(Stored data entries)
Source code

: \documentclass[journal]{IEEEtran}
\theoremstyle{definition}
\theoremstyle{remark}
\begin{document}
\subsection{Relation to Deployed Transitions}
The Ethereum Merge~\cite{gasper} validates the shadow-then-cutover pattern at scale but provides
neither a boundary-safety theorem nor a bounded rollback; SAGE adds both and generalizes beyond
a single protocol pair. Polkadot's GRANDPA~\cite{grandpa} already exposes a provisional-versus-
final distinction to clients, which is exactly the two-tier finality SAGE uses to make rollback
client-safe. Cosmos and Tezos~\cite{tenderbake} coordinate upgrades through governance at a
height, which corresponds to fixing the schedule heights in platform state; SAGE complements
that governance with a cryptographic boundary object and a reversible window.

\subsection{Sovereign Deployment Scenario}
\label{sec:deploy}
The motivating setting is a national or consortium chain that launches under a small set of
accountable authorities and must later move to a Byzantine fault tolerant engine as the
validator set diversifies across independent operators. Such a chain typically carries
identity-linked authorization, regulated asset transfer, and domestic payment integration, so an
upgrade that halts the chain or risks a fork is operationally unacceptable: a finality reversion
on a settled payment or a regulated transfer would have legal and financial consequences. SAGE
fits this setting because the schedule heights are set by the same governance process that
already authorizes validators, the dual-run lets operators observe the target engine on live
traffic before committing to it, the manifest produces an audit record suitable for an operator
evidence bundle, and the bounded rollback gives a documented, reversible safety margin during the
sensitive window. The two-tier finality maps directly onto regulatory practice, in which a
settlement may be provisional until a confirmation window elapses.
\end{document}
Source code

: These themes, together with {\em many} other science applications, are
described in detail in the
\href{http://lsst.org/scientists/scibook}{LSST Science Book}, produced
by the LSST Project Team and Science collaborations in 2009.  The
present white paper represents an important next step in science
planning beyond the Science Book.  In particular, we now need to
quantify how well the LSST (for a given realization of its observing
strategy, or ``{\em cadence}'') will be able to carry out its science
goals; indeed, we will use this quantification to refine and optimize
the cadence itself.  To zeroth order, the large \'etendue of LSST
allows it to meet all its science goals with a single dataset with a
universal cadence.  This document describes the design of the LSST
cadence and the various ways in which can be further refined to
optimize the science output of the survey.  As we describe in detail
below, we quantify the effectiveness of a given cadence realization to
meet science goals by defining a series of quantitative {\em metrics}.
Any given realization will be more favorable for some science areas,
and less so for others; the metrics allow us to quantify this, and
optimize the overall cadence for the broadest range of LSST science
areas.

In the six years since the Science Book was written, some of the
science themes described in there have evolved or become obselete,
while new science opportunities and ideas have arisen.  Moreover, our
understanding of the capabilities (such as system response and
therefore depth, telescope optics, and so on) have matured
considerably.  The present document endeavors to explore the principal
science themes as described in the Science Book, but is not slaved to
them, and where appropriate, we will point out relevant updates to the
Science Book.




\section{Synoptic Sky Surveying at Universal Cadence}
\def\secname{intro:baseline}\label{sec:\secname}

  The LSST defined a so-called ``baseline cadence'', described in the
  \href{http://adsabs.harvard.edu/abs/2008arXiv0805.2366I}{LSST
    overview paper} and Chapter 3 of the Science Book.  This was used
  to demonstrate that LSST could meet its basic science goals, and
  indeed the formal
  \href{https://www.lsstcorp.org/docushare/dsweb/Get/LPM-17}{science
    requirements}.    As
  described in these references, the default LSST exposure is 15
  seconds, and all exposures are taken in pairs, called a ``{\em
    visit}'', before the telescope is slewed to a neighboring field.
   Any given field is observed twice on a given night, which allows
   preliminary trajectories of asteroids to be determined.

==

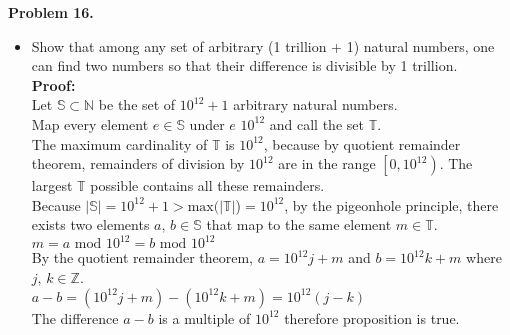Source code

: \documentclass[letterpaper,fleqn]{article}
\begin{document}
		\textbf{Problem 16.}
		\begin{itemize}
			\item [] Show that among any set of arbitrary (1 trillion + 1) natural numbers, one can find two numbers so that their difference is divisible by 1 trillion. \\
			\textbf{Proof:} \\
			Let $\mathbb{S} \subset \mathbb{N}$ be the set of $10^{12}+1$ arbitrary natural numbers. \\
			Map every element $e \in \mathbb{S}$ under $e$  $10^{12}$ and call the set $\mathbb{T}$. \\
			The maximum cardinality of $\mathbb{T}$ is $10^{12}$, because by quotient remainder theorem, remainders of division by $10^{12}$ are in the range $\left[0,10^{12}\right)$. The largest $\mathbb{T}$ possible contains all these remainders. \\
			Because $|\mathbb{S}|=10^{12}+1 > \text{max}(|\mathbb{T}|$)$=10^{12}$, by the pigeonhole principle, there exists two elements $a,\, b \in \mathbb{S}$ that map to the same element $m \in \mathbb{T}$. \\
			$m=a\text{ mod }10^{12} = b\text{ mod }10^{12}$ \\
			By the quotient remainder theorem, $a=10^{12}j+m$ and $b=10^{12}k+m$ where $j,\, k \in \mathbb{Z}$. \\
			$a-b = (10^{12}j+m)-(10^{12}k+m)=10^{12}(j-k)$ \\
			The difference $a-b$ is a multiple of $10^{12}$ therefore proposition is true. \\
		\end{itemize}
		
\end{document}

---

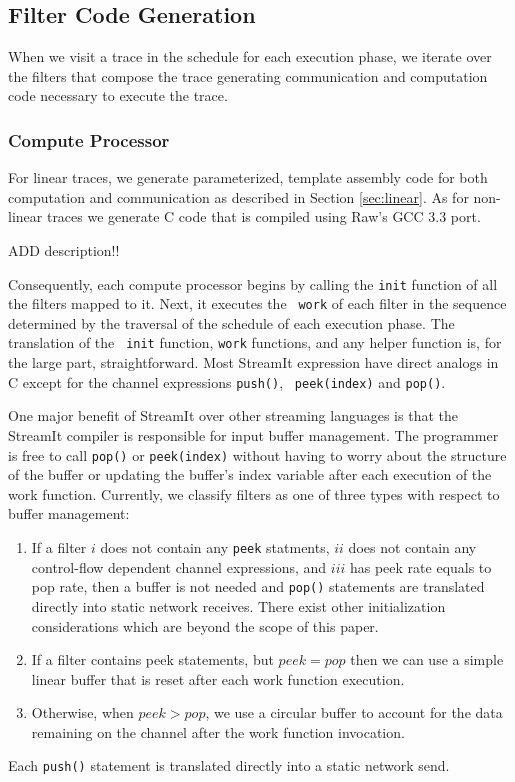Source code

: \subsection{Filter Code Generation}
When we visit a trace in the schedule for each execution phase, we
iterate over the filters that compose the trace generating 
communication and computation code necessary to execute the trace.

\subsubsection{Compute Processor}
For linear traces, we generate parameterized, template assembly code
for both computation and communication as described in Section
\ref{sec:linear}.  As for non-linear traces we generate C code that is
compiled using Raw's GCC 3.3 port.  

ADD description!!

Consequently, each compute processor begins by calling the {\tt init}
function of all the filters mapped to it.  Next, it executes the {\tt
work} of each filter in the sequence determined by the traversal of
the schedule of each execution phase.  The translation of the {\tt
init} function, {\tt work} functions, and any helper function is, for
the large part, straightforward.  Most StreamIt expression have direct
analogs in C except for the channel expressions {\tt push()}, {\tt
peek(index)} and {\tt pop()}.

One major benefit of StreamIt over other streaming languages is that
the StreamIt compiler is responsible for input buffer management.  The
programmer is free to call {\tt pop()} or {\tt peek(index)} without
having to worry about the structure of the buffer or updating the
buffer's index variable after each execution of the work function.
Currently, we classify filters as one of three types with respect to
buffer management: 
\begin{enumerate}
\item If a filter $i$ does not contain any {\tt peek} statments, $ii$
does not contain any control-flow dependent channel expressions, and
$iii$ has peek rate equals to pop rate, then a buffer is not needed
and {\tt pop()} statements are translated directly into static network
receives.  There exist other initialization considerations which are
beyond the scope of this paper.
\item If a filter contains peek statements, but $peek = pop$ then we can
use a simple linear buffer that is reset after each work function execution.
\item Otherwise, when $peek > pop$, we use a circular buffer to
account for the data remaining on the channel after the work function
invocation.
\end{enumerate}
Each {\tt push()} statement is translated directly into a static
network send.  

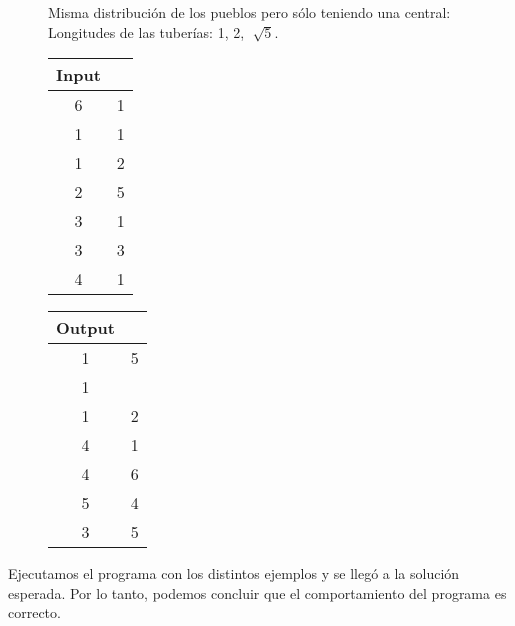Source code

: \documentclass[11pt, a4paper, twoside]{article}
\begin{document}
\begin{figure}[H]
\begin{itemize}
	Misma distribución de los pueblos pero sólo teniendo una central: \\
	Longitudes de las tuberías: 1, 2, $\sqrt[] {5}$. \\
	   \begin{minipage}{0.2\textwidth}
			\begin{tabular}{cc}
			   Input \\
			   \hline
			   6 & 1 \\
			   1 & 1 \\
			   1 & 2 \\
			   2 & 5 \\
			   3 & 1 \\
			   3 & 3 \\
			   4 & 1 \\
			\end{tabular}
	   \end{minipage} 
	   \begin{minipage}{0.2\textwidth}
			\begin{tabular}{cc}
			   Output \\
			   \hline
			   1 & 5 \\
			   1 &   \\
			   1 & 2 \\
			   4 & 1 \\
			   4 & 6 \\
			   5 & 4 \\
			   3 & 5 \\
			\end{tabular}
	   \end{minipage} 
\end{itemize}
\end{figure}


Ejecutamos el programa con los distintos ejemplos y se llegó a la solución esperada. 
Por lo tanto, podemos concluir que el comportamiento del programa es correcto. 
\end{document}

• **Directions for this task**:
Could you retype exactly the lines above, starting at the line that contains "on a settled" and ending at the line that contains "out its science", and nothing more?

• **Your response**:
on a settled payment or a regulated transfer would have legal and financial consequences. SAGE
fits this setting because the schedule heights are set by the same governance process that
already authorizes validators, the dual-run lets operators observe the target engine on live
traffic before committing to it, the manifest produces an audit record suitable for an operator
evidence bundle, and the bounded rollback gives a documented, reversible safety margin during the
sensitive window. The two-tier finality maps directly onto regulatory practice, in which a
settlement may be provisional until a confirmation window elapses.
\end{document}
Source code

: These themes, together with {\em many} other science applications, are
described in detail in the
\href{http://lsst.org/scientists/scibook}{LSST Science Book}, produced
by the LSST Project Team and Science collaborations in 2009.  The
present white paper represents an important next step in science
planning beyond the Science Book.  In particular, we now need to
quantify how well the LSST (for a given realization of its observing
strategy, or ``{\em cadence}'') will be able to carry out its science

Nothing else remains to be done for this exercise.